Must Have Been A MASH Fan: Hot Lips Was Code Name For Man’s Hidden Offshore Account
Using the code name Hot Lips with Swiss banking representatives, an 83-year-old Delray Beach man conspired to hide more than $1 million from the Internal Revenue Service in foreign bank accounts.
Bernard Kramer pleaded guilty Tuesday in New York federal court before U.S. District Judge Alvin K. Hellerstein, admitting he filed false federal income tax returns from 1987 to 2012.
He is scheduled to be sentenced Feb. 6 and faces a maximum prison sentence of eight years. Prosecutors say Kramer is cooperating and will pay a $588,000 penalty and back taxes.

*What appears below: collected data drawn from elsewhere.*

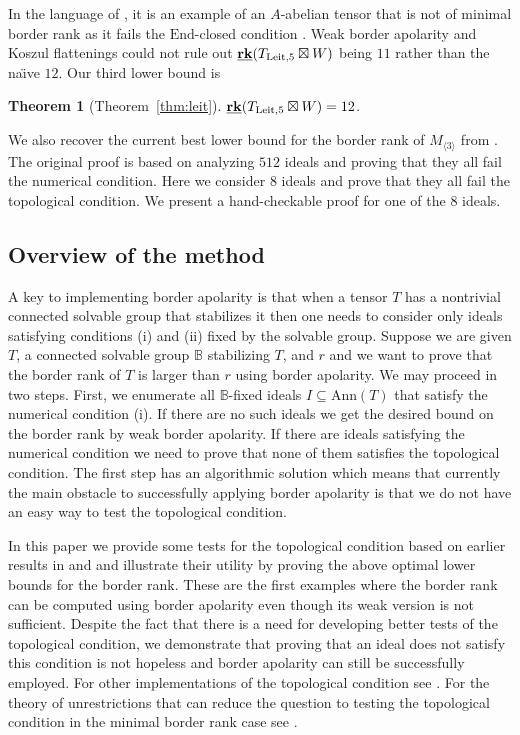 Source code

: \documentclass[12pt]{amsart}
\newtheorem{theorem}{Theorem}[section]
\theoremstyle{definition}
\theoremstyle{remark}
\theoremstyle{definition}
\newcommand{\brk}{{\underline{{\bf rk}}}}
\newcommand{\Ann}{\mathrm{Ann}}
\begin{document}
In the language of \cite{LM17}, it is an example of an $A$-abelian tensor that is not of minimal border rank as it fails the $\mathrm{End}$-closed condition \cite{LM08}.
Weak border apolarity and Koszul flattenings could not rule out $\brk(T_{\mathrm{Leit},{5}}\boxtimes W)$ being $11$ rather than the na\"\i ve $12$. Our third lower bound is
\begin{theorem}[Theorem~\ref{thm:leit}]
$\brk(T_{\mathrm{Leit},{5}}\boxtimes W) = 12$.
\end{theorem}


We also recover the current best lower bound for the border rank of $M_{\langle 3\rangle}$ from \cite{chl19}.
The original proof is based on analyzing $512$ ideals and proving that they all fail the numerical condition.
Here we consider $8$ ideals and prove that they all fail the topological condition. We present a hand-checkable proof for one of the $8$ ideals.


\subsection{Overview of the method}
A key to implementing border apolarity is that when a tensor $T$ has a nontrivial connected solvable group that stabilizes it
   then one needs to consider only ideals satisfying conditions (i) and (ii)
   fixed by the solvable group. Suppose we are given $T$, a connected solvable group $\mathbb{B}$ stabilizing $T$,  and $r$ and we want to prove that the border rank of $T$ is larger than $r$ using border apolarity. We may proceed in two steps. First, we enumerate all $\mathbb{B}$-fixed ideals $I\subseteq \Ann(T)$ that satisfy the numerical condition (i). If there are no such ideals we get the desired bound on the border rank by weak border apolarity. If there are ideals satisfying the numerical condition we need to prove that none of them satisfies the topological condition.
The first step has an algorithmic solution \cite{chl19} which means that currently the main obstacle to successfully applying border apolarity is that we do not have an easy way to test the topological condition. 

In this paper we provide some tests for the topological condition based on earlier results in \cite{Man22} and \cite{Man23} and illustrate their utility by  proving the above optimal lower bounds for the border rank. These are the first examples where the border rank can be computed using border apolarity even though its weak version is not sufficient. Despite the fact that there is a need for developing better tests of the topological condition, we demonstrate that proving that an ideal does not satisfy this condition is not hopeless and border apolarity can still be successfully employed. For other implementations of the topological condition see \cite{JM25}. For the theory of unrestrictions that can reduce the question to testing the topological condition in the minimal border rank case see \cite{JJ26}.
\end{document}
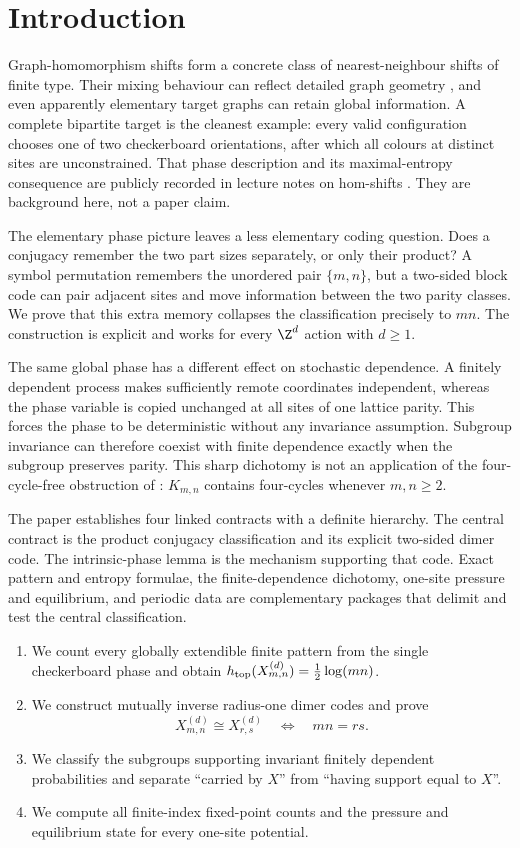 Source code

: \section{Introduction}

Graph-homomorphism shifts form a concrete class of nearest-neighbour shifts
of finite type.  Their mixing behaviour can reflect detailed graph geometry
\citep{ChandgotiaMarcus2018}, and even apparently elementary target graphs can
retain global information.  A complete bipartite target is the cleanest
example: every valid configuration chooses one of two checkerboard
orientations, after which all colours at distinct sites are unconstrained.
That phase description and its maximal-entropy consequence are publicly
recorded in lecture notes on hom-shifts \citep{Chandgotia2019Lectures}.  They
are background here, not a paper claim.

The elementary phase picture leaves a less elementary coding question.
Does a conjugacy remember the two part sizes separately, or only their
product?  A symbol permutation remembers the unordered pair $\{m,n\}$, but a
two-sided block code can pair adjacent sites and move information between
the two parity classes.  We prove that this extra memory collapses the
classification precisely to $mn$.  The construction is explicit and works
for every $\Z^d$ action with $d\geq1$.

The same global phase has a different effect on stochastic dependence.  A
finitely dependent process makes sufficiently remote coordinates
independent, whereas the phase variable is copied unchanged at all sites of
one lattice parity.  This forces the phase to be deterministic without any
invariance assumption.  Subgroup invariance can therefore coexist with
finite dependence exactly when the subgroup preserves parity.  This sharp
dichotomy is not an application of the four-cycle-free obstruction of
\citet{ChandgotiaThorat2026}: $K_{m,n}$ contains four-cycles whenever
$m,n\geq2$.

The paper establishes four linked contracts with a definite hierarchy.  The
central contract is the product conjugacy classification and its explicit
two-sided dimer code.  The intrinsic-phase lemma is the mechanism supporting
that code.  Exact pattern and entropy formulae, the finite-dependence
dichotomy, one-site pressure and equilibrium, and periodic data are
complementary packages that delimit and test the central classification.
\begin{enumerate}
\item We count every globally extendible finite pattern from the single
checkerboard phase and obtain
$h_{\rm top}(X_{m,n}^{(d)})=\frac12\log(mn)$.
\item We construct mutually inverse radius-one dimer codes and prove
\[
X_{m,n}^{(d)}\cong X_{r,s}^{(d)}\quad\Longleftrightarrow\quad mn=rs.
\]
\item We classify the subgroups supporting invariant finitely dependent
probabilities and separate ``carried by $X$'' from ``having support equal to
$X$''.
\item We compute all finite-index fixed-point counts and the pressure and
equilibrium state for every one-site potential.
\end{enumerate}

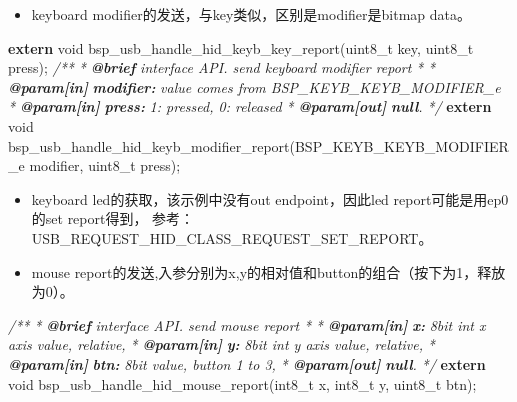 \documentclass[
  12pt,
]{book}
\newenvironment{Shaded}{\begin{snugshade}}{\end{snugshade}}
\newcommand{\AnnotationTok}[1]{\textcolor[rgb]{0.56,0.35,0.01}{\textbf{\textit{#1}}}}
\newcommand{\CommentTok}[1]{\textcolor[rgb]{0.56,0.35,0.01}{\textit{#1}}}
\newcommand{\CommentVarTok}[1]{\textcolor[rgb]{0.56,0.35,0.01}{\textbf{\textit{#1}}}}
\newcommand{\DataTypeTok}[1]{\textcolor[rgb]{0.13,0.29,0.53}{#1}}
\newcommand{\KeywordTok}[1]{\textcolor[rgb]{0.13,0.29,0.53}{\textbf{#1}}}
\newcommand{\NormalTok}[1]{#1}
\providecommand{\tightlist}{%
  \setlength{\itemsep}{0pt}\setlength{\parskip}{0pt}}
\begin{document}
\begin{itemize}
\tightlist
\item
  keyboard modifier的发送，与key类似，区别是modifier是bitmap data。
\end{itemize}

\begin{Shaded}
\begin{Highlighting}[]
\KeywordTok{extern} \DataTypeTok{void}\NormalTok{ bsp_usb_handle_hid_keyb_key_report(}\DataTypeTok{uint8_t}\NormalTok{ key, }\DataTypeTok{uint8_t}\NormalTok{ press);}
\CommentTok{/**}
\CommentTok{ * }\AnnotationTok{@brief}\CommentTok{ interface API. send keyboard modifier report}
\CommentTok{ *}
\CommentTok{ * }\AnnotationTok{@param[in]}\CommentTok{ }\CommentVarTok{modifier:}\CommentTok{ value comes from BSP_KEYB_KEYB_MODIFIER_e}
\CommentTok{ * }\AnnotationTok{@param[in]}\CommentTok{ }\CommentVarTok{press:}\CommentTok{ 1: pressed, 0: released}
\CommentTok{ * }\AnnotationTok{@param[out]}\CommentTok{ }\CommentVarTok{null}\CommentTok{. }
\CommentTok{ */}
\KeywordTok{extern} \DataTypeTok{void}\NormalTok{ bsp_usb_handle_hid_keyb_modifier_report(BSP_KEYB_KEYB_MODIFIER_e modifier, }\DataTypeTok{uint8_t}\NormalTok{ press);}
\end{Highlighting}
\end{Shaded}

\begin{itemize}
\item
  keyboard led的获取，该示例中没有out endpoint，因此led report可能是用ep0的set report得到， 参考：USB\_REQUEST\_HID\_CLASS\_REQUEST\_SET\_REPORT。
\item
  mouse report的发送,入参分别为x,y的相对值和button的组合（按下为1，释放为0）。
\end{itemize}

\begin{Shaded}
\begin{Highlighting}[]
\CommentTok{/**}
\CommentTok{ * }\AnnotationTok{@brief}\CommentTok{ interface API. send mouse report}
\CommentTok{ *}
\CommentTok{ * }\AnnotationTok{@param[in]}\CommentTok{ }\CommentVarTok{x:}\CommentTok{ 8bit int x axis value, relative,}
\CommentTok{ * }\AnnotationTok{@param[in]}\CommentTok{ }\CommentVarTok{y:}\CommentTok{ 8bit int y axis value, relative,}
\CommentTok{ * }\AnnotationTok{@param[in]}\CommentTok{ }\CommentVarTok{btn:}\CommentTok{ 8bit value, button 1 to 3,}
\CommentTok{ * }\AnnotationTok{@param[out]}\CommentTok{ }\CommentVarTok{null}\CommentTok{. }
\CommentTok{ */}
\KeywordTok{extern} \DataTypeTok{void}\NormalTok{ bsp_usb_handle_hid_mouse_report(}\DataTypeTok{int8_t}\NormalTok{ x, }\DataTypeTok{int8_t}\NormalTok{ y, }\DataTypeTok{uint8_t}\NormalTok{ btn);}
\end{Highlighting}
\end{Shaded}
\end{document}
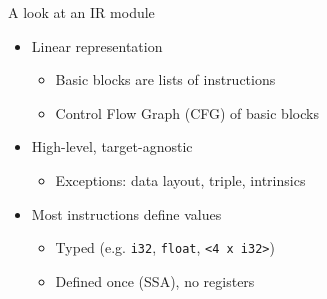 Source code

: \begin{frame}[fragile]{A look at an IR module}

\begin{itemize}
    \item Linear representation
    \begin{itemize}
        \item Basic blocks are lists of instructions
        \item Control Flow Graph (CFG) of basic blocks
    \end{itemize}
    \item High-level, target-agnostic
    \begin{itemize}
        \item Exceptions: data layout, triple, intrinsics
    \end{itemize}
    \item Most instructions define values
    \begin{itemize}
        \item Typed (e.g. \texttt{i32}, \texttt{float}, \texttt{<4 x i32>})
        \item Defined once (SSA), no registers
    \end{itemize}
\end{itemize}



\end{frame}


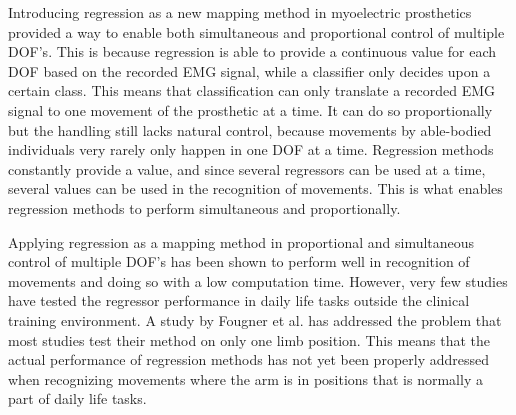 Introducing regression as a new mapping method in myoelectric prosthetics provided a way to enable both simultaneous and proportional control of multiple DOF's. This is because regression is able to provide a continuous value for each DOF based on the recorded EMG signal, while a classifier only decides upon a certain class.%
This means that classification can only translate a recorded EMG signal to one movement of the prosthetic at a time. It can do so proportionally but the handling still lacks natural control, because movements by able-bodied individuals very rarely only happen in one DOF at a time. Regression methods constantly provide a value, and since several regressors can be used at a time, several values can be used in the recognition of movements. This is what enables regression methods to perform simultaneous and proportionally. 


Applying regression as a mapping method in proportional and simultaneous control of multiple DOF's has been shown to perform well in recognition of movements and doing so with a low computation time. \cite{hahne2014} However, very few studies have tested the regressor performance in daily life tasks outside the clinical training environment. \cite{jiang2012} A study by Fougner et al. \cite{Fougner2011} has addressed the problem that most studies test their method on only one limb position. This means that the actual performance of regression methods has not yet been properly addressed when recognizing movements where the arm is in positions that is normally a part of daily life tasks. 

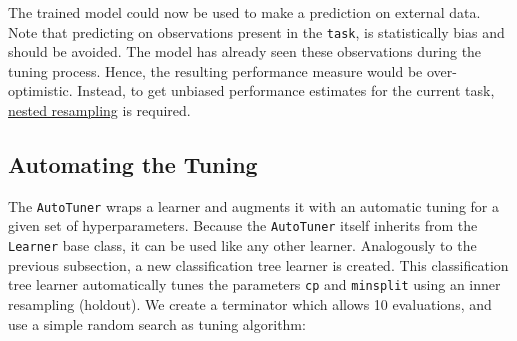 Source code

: \documentclass[
  11pt,
  parskip=half,
  DIV=calc,
  BCOR=10mm,
  x11names]{scrbook}
\newenvironment{Shaded}{}{}
\newcommand{\KeywordTok}[1]{\textcolor[rgb]{0.00,0.00,1.00}{#1}}
\newcommand{\NormalTok}[1]{#1}
\newcommand{\OperatorTok}[1]{#1}
\newcommand{\StringTok}[1]{\textcolor[rgb]{0.00,0.50,0.50}{#1}}
\begin{document}
\begin{Shaded}
\end{Shaded}

The trained model could now be used to make a prediction on external data.
Note that predicting on observations present in the \texttt{task}, is statistically bias and should be avoided.
The model has already seen these observations during the tuning process.
Hence, the resulting performance measure would be over-optimistic.
Instead, to get unbiased performance estimates for the current task, \protect\hyperlink{nested-resamling}{nested resampling} is required.

\hypertarget{autotuner}{%
\subsection{Automating the Tuning}\label{autotuner}}

The \texttt{AutoTuner} wraps a learner and augments it with an automatic tuning for a given set of hyperparameters.
Because the \texttt{AutoTuner} itself inherits from the \texttt{Learner} base class, it can be used like any other learner.
Analogously to the previous subsection, a new classification tree learner is created.
This classification tree learner automatically tunes the parameters \texttt{cp} and \texttt{minsplit} using an inner resampling (holdout).
We create a terminator which allows 10 evaluations, and use a simple random search as tuning algorithm:
\end{document}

The plea is evidence of the continued prosecution of U.S. taxpayers hiding money at the Swiss bank UBS.
Prosecutors said Kramer hid the money in private banks in Zurich, Switzerland, including UBS, and at an undisclosed bank headquartered in Ramat Gan, Israel.
“Kramer and certain individuals at the Swiss bank used the coded phrase ‘Hot Lips’ to refer to Kramer’s undeclared account at the Swiss bank,” according to the news release by U.S. Attorney Preet Bharara in New York.
Kramer met representatives of a Swiss bank in the U.S. periodically as well. Eventually, the undeclared money was repatriated to the U.S. in amounts under $10,000 each time to ensure authorities did not discover the account, Bharara’s office said.
UBS became a target of a Justice Department investigation in 2008 for assisting U.S. taxpayers in hiding assets.
The IRS offered U.S. account holders to report their financial transgressions to avoid criminal penalties, and many did, but Kramer choose to maintain his secret accounts, Bharara said.
Kramer is one of several Floridians who hid money at UBS. His account was discovered in March 2010 when he transferred his remaining assets from Switzerland to the bank in Israel.